▶ TRY IT:
Search the records below for the string "Malaysia", and report each line that contains it.

Source texts of formatted documents:

____________

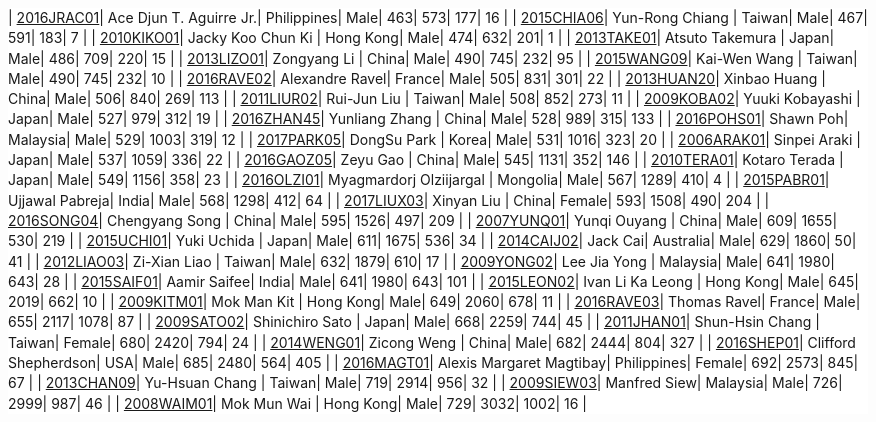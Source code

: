 |  [2016JRAC01](https://www.worldcubeassociation.org/persons/2016JRAC01)|  Ace Djun T. Aguirre Jr.|  Philippines|  Male|  463|  573|  177|  16 |
|  [2015CHIA06](https://www.worldcubeassociation.org/persons/2015CHIA06)|  Yun-Rong Chiang |  Taiwan|  Male|  467|  591|  183|  7 |
|  [2010KIKO01](https://www.worldcubeassociation.org/persons/2010KIKO01)|  Jacky Koo Chun Ki |  Hong Kong|  Male|  474|  632|  201|  1 |
|  [2013TAKE01](https://www.worldcubeassociation.org/persons/2013TAKE01)|  Atsuto Takemura |  Japan|  Male|  486|  709|  220|  15 |
|  [2013LIZO01](https://www.worldcubeassociation.org/persons/2013LIZO01)|  Zongyang Li |  China|  Male|  490|  745|  232|  95 |
|  [2015WANG09](https://www.worldcubeassociation.org/persons/2015WANG09)|  Kai-Wen Wang |  Taiwan|  Male|  490|  745|  232|  10 |
|  [2016RAVE02](https://www.worldcubeassociation.org/persons/2016RAVE02)|  Alexandre Ravel|  France|  Male|  505|  831|  301|  22 |
|  [2013HUAN20](https://www.worldcubeassociation.org/persons/2013HUAN20)|  Xinbao Huang |  China|  Male|  506|  840|  269|  113 |
|  [2011LIUR02](https://www.worldcubeassociation.org/persons/2011LIUR02)|  Rui-Jun Liu |  Taiwan|  Male|  508|  852|  273|  11 |
|  [2009KOBA02](https://www.worldcubeassociation.org/persons/2009KOBA02)|  Yuuki Kobayashi |  Japan|  Male|  527|  979|  312|  19 |
|  [2016ZHAN45](https://www.worldcubeassociation.org/persons/2016ZHAN45)|  Yunliang Zhang |  China|  Male|  528|  989|  315|  133 |
|  [2016POHS01](https://www.worldcubeassociation.org/persons/2016POHS01)|  Shawn Poh|  Malaysia|  Male|  529|  1003|  319|  12 |
|  [2017PARK05](https://www.worldcubeassociation.org/persons/2017PARK05)|  DongSu Park |  Korea|  Male|  531|  1016|  323|  20 |
|  [2006ARAK01](https://www.worldcubeassociation.org/persons/2006ARAK01)|  Sinpei Araki |  Japan|  Male|  537|  1059|  336|  22 |
|  [2016GAOZ05](https://www.worldcubeassociation.org/persons/2016GAOZ05)|  Zeyu Gao |  China|  Male|  545|  1131|  352|  146 |
|  [2010TERA01](https://www.worldcubeassociation.org/persons/2010TERA01)|  Kotaro Terada |  Japan|  Male|  549|  1156|  358|  23 |
|  [2016OLZI01](https://www.worldcubeassociation.org/persons/2016OLZI01)|  Myagmardorj Olziijargal |  Mongolia|  Male|  567|  1289|  410|  4 |
|  [2015PABR01](https://www.worldcubeassociation.org/persons/2015PABR01)|  Ujjawal Pabreja|  India|  Male|  568|  1298|  412|  64 |
|  [2017LIUX03](https://www.worldcubeassociation.org/persons/2017LIUX03)|  Xinyan Liu |  China|  Female|  593|  1508|  490|  204 |
|  [2016SONG04](https://www.worldcubeassociation.org/persons/2016SONG04)|  Chengyang Song |  China|  Male|  595|  1526|  497|  209 |
|  [2007YUNQ01](https://www.worldcubeassociation.org/persons/2007YUNQ01)|  Yunqi Ouyang |  China|  Male|  609|  1655|  530|  219 |
|  [2015UCHI01](https://www.worldcubeassociation.org/persons/2015UCHI01)|  Yuki Uchida |  Japan|  Male|  611|  1675|  536|  34 |
|  [2014CAIJ02](https://www.worldcubeassociation.org/persons/2014CAIJ02)|  Jack Cai|  Australia|  Male|  629|  1860|  50|  41 |
|  [2012LIAO03](https://www.worldcubeassociation.org/persons/2012LIAO03)|  Zi-Xian Liao |  Taiwan|  Male|  632|  1879|  610|  17 |
|  [2009YONG02](https://www.worldcubeassociation.org/persons/2009YONG02)|  Lee Jia Yong |  Malaysia|  Male|  641|  1980|  643|  28 |
|  [2015SAIF01](https://www.worldcubeassociation.org/persons/2015SAIF01)|  Aamir Saifee|  India|  Male|  641|  1980|  643|  101 |
|  [2015LEON02](https://www.worldcubeassociation.org/persons/2015LEON02)|  Ivan Li Ka Leong |  Hong Kong|  Male|  645|  2019|  662|  10 |
|  [2009KITM01](https://www.worldcubeassociation.org/persons/2009KITM01)|  Mok Man Kit |  Hong Kong|  Male|  649|  2060|  678|  11 |
|  [2016RAVE03](https://www.worldcubeassociation.org/persons/2016RAVE03)|  Thomas Ravel|  France|  Male|  655|  2117|  1078|  87 |
|  [2009SATO02](https://www.worldcubeassociation.org/persons/2009SATO02)|  Shinichiro Sato |  Japan|  Male|  668|  2259|  744|  45 |
|  [2011JHAN01](https://www.worldcubeassociation.org/persons/2011JHAN01)|  Shun-Hsin Chang |  Taiwan|  Female|  680|  2420|  794|  24 |
|  [2014WENG01](https://www.worldcubeassociation.org/persons/2014WENG01)|  Zicong Weng |  China|  Male|  682|  2444|  804|  327 |
|  [2016SHEP01](https://www.worldcubeassociation.org/persons/2016SHEP01)|  Clifford Shepherdson|  USA|  Male|  685|  2480|  564|  405 |
|  [2016MAGT01](https://www.worldcubeassociation.org/persons/2016MAGT01)|  Alexis Margaret Magtibay|  Philippines|  Female|  692|  2573|  845|  67 |
|  [2013CHAN09](https://www.worldcubeassociation.org/persons/2013CHAN09)|  Yu-Hsuan Chang |  Taiwan|  Male|  719|  2914|  956|  32 |
|  [2009SIEW03](https://www.worldcubeassociation.org/persons/2009SIEW03)|  Manfred Siew|  Malaysia|  Male|  726|  2999|  987|  46 |
|  [2008WAIM01](https://www.worldcubeassociation.org/persons/2008WAIM01)|  Mok Mun Wai |  Hong Kong|  Male|  729|  3032|  1002|  16 |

____________

▶ RESULT OF THE EXERCISE:
|  [2016POHS01](https://www.worldcubeassociation.org/persons/2016POHS01)|  Shawn Poh|  Malaysia|  Male|  529|  1003|  319|  12 |
|  [2009YONG02](https://www.worldcubeassociation.org/persons/2009YONG02)|  Lee Jia Yong |  Malaysia|  Male|  641|  1980|  643|  28 |
|  [2009SIEW03](https://www.worldcubeassociation.org/persons/2009SIEW03)|  Manfred Siew|  Malaysia|  Male|  726|  2999|  987|  46 |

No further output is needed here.